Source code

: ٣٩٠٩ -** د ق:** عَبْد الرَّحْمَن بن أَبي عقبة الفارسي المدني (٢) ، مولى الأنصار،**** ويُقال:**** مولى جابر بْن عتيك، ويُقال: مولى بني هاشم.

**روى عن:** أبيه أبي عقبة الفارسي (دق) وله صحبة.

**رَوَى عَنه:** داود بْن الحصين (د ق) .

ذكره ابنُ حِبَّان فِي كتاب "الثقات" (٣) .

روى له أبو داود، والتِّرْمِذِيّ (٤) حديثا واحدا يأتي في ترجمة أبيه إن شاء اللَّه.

• • •

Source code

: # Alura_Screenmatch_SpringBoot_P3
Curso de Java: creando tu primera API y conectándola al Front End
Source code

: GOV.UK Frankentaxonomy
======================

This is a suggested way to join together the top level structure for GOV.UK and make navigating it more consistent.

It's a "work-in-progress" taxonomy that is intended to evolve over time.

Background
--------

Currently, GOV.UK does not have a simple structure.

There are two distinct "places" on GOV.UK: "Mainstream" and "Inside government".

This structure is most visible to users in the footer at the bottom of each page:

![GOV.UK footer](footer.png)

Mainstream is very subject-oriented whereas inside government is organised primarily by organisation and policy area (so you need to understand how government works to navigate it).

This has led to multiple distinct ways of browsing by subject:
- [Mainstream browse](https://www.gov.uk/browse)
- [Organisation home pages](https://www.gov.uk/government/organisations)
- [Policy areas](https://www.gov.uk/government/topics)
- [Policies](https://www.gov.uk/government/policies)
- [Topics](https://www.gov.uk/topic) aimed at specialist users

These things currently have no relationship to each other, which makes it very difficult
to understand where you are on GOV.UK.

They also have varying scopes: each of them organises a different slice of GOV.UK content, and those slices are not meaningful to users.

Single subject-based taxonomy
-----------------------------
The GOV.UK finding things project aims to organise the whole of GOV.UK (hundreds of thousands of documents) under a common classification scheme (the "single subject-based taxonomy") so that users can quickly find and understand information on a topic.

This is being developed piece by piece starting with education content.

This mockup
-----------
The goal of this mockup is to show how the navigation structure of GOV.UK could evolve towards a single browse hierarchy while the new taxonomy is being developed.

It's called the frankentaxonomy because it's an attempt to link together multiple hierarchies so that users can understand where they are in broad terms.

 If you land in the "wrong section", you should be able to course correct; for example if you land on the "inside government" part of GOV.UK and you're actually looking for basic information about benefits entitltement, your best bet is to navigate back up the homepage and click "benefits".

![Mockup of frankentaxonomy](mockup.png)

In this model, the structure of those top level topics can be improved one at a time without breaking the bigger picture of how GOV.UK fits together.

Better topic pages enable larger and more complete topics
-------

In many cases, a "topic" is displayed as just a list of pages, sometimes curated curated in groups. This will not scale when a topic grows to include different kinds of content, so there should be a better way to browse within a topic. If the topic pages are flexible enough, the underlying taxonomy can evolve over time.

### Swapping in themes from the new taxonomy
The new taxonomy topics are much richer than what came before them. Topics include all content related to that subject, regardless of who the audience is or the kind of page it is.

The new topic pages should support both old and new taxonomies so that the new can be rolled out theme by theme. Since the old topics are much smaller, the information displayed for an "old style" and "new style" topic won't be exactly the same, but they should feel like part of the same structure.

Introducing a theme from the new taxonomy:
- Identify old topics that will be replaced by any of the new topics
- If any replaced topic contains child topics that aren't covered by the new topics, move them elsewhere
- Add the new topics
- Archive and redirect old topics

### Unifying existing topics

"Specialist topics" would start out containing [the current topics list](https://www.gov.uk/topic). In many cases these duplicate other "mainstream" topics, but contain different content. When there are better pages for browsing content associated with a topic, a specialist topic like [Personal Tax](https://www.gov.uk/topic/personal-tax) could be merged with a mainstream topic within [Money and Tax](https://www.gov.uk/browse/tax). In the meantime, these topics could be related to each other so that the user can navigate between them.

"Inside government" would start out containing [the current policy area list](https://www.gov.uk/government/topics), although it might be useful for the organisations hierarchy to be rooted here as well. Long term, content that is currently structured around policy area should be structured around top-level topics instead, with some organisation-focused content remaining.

• • •

What the task asks
Starting at the line that has "In many cases, a" in the records above, restate word for word every line until the one that has "### Unifying existing topics", and include that one as well.

The answer
In many cases, a "topic" is displayed as just a list of pages, sometimes curated curated in groups. This will not scale when a topic grows to include different kinds of content, so there should be a better way to browse within a topic. If the topic pages are flexible enough, the underlying taxonomy can evolve over time.

### Swapping in themes from the new taxonomy
The new taxonomy topics are much richer than what came before them. Topics include all content related to that subject, regardless of who the audience is or the kind of page it is.

The new topic pages should support both old and new taxonomies so that the new can be rolled out theme by theme. Since the old topics are much smaller, the information displayed for an "old style" and "new style" topic won't be exactly the same, but they should feel like part of the same structure.

Introducing a theme from the new taxonomy:
- Identify old topics that will be replaced by any of the new topics
- If any replaced topic contains child topics that aren't covered by the new topics, move them elsewhere
- Add the new topics
- Archive and redirect old topics

### Unifying existing topics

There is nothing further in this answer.